Determine how many lines in the entries below contain "type", and output that number alone.

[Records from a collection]
++++++

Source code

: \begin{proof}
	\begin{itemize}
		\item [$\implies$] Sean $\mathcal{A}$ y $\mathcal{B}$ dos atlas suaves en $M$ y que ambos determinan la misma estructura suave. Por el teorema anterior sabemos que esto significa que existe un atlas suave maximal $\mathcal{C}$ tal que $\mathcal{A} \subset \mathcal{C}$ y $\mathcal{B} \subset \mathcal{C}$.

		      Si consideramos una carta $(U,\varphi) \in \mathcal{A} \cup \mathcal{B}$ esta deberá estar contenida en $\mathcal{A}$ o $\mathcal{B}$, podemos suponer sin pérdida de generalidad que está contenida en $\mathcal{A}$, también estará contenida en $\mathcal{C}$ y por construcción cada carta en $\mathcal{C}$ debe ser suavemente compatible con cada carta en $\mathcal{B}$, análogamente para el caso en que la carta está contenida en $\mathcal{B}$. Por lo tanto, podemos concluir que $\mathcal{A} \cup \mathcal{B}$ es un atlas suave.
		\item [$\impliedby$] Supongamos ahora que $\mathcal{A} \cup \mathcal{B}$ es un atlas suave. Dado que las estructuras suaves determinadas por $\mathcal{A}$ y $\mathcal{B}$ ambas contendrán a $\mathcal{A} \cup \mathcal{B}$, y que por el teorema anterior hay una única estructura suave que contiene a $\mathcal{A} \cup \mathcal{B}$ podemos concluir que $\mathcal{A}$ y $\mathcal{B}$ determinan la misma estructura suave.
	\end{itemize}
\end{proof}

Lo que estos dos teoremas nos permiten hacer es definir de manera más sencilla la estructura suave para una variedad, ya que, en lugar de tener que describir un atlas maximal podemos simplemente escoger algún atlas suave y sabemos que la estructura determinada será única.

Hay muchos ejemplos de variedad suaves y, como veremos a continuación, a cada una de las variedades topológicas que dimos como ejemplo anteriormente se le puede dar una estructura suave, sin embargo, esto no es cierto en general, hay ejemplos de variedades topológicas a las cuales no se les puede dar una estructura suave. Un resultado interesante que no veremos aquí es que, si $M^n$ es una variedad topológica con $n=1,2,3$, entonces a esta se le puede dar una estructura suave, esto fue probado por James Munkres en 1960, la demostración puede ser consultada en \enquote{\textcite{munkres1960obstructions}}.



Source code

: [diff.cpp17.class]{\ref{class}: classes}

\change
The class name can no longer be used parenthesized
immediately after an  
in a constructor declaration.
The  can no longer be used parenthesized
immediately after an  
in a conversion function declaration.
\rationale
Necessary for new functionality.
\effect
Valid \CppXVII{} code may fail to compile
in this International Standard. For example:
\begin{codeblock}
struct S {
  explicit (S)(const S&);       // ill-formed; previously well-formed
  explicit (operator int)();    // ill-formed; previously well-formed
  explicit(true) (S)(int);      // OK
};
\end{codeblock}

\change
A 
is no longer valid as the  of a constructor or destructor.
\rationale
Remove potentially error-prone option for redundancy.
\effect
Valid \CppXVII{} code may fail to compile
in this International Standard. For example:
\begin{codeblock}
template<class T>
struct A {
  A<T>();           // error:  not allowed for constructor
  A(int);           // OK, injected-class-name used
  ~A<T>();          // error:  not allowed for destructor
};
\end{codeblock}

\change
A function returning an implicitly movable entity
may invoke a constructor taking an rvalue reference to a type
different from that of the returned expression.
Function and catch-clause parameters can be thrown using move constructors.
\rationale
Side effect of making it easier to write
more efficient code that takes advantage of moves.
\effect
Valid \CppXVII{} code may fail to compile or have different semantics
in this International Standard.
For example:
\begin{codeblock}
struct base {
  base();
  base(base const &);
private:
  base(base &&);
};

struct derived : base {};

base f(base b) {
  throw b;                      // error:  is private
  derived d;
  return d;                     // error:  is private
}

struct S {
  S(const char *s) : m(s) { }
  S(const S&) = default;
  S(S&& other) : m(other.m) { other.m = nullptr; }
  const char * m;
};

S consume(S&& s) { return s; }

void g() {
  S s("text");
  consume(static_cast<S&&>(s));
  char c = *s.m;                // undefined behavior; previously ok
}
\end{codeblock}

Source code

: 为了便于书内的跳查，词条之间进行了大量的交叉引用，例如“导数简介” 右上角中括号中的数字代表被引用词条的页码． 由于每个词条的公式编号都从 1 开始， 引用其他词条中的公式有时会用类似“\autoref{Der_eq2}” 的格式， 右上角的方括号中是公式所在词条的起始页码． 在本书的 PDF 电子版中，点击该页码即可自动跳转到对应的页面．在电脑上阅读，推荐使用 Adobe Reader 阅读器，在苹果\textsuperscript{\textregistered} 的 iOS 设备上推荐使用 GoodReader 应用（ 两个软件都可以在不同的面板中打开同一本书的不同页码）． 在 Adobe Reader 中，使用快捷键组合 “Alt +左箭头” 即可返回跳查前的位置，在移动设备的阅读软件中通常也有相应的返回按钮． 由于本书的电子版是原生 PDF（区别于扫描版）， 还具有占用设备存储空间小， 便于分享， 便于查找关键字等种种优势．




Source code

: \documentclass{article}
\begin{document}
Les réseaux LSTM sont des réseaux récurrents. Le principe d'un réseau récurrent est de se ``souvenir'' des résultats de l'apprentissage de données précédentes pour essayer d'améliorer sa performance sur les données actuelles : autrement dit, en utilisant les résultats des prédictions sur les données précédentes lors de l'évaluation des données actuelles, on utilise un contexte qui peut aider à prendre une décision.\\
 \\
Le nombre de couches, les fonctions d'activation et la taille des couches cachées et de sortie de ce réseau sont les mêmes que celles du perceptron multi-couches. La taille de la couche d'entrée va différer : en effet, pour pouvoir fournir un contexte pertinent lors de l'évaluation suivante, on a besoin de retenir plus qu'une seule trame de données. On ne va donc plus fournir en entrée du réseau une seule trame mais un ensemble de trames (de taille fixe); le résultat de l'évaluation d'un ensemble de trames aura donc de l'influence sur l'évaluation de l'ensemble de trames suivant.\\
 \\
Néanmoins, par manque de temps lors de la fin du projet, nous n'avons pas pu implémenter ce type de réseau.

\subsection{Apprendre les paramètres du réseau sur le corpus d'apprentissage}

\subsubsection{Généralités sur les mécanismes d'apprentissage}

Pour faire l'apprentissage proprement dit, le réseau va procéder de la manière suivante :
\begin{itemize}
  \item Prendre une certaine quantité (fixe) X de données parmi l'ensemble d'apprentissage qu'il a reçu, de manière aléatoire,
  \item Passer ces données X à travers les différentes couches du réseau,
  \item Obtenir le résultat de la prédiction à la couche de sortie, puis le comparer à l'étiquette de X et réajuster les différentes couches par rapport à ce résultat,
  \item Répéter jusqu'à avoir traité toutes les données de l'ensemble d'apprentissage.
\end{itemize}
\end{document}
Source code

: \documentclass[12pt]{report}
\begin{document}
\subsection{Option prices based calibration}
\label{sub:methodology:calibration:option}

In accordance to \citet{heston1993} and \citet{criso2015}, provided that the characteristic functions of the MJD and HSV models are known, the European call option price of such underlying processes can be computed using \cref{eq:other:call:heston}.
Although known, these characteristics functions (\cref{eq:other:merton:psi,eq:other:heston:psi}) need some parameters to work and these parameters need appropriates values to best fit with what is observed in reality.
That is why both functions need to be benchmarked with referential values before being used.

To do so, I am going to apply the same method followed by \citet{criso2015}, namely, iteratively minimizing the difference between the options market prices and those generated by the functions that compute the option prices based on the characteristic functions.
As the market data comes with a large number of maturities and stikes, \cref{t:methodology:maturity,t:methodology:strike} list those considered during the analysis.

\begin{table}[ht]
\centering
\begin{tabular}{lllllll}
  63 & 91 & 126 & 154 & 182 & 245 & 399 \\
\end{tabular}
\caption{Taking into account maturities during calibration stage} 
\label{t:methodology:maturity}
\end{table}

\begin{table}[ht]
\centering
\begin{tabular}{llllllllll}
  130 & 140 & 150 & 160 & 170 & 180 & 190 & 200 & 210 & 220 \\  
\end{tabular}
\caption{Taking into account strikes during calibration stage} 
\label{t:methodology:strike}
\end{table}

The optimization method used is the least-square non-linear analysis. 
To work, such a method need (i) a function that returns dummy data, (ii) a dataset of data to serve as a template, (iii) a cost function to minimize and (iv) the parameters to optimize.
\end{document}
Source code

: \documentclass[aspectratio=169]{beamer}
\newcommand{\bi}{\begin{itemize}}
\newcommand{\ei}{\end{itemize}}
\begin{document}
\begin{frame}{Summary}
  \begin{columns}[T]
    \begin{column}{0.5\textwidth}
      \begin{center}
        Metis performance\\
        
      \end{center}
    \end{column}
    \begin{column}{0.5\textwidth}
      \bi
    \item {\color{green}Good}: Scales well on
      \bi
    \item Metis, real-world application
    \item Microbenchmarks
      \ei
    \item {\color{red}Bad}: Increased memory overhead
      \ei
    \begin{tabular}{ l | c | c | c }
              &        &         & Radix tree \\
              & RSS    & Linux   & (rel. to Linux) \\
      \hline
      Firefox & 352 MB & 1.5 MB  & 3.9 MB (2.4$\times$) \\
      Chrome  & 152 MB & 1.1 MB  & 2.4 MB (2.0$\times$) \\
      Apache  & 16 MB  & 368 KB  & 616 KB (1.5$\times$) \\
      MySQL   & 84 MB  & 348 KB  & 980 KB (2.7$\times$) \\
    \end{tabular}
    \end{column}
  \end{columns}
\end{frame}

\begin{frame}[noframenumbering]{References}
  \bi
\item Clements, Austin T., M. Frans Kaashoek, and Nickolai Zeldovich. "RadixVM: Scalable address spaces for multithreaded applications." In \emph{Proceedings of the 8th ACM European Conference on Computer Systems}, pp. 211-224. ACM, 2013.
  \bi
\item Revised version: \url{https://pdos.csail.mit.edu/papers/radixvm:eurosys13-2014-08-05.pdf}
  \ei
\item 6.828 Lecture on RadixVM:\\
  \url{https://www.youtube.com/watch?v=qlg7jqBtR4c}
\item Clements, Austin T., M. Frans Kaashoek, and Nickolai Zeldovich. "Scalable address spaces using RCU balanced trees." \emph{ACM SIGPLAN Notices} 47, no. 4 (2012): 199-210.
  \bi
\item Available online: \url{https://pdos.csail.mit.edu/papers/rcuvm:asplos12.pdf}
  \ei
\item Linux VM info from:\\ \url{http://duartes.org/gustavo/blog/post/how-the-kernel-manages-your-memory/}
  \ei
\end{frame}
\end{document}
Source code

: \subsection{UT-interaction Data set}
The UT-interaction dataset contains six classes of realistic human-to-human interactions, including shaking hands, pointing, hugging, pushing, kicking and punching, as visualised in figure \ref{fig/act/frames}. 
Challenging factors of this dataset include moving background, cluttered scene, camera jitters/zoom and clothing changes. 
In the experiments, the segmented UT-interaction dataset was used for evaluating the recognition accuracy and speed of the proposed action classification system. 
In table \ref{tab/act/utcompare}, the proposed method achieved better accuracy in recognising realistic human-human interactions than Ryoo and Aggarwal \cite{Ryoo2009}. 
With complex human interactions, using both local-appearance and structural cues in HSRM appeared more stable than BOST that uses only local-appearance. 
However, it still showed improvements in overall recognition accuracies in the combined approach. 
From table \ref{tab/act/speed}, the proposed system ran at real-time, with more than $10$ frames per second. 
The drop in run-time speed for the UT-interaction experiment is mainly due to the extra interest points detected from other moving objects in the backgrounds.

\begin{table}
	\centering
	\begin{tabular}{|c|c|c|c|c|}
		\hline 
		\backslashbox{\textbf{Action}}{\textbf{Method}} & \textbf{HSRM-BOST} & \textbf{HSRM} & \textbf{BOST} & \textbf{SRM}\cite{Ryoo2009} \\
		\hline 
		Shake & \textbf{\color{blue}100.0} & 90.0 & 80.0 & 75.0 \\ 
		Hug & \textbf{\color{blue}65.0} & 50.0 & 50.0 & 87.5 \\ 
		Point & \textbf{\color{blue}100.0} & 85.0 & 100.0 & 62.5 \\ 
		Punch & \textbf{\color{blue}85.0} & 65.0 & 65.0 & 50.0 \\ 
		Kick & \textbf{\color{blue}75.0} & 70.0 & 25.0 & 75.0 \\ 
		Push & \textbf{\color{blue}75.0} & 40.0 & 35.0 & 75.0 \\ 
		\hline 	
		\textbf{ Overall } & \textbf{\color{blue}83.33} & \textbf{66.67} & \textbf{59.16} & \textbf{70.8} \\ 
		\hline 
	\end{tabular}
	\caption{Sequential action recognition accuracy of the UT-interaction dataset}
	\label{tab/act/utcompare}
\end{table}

++++++

• [Response for this exercise] 2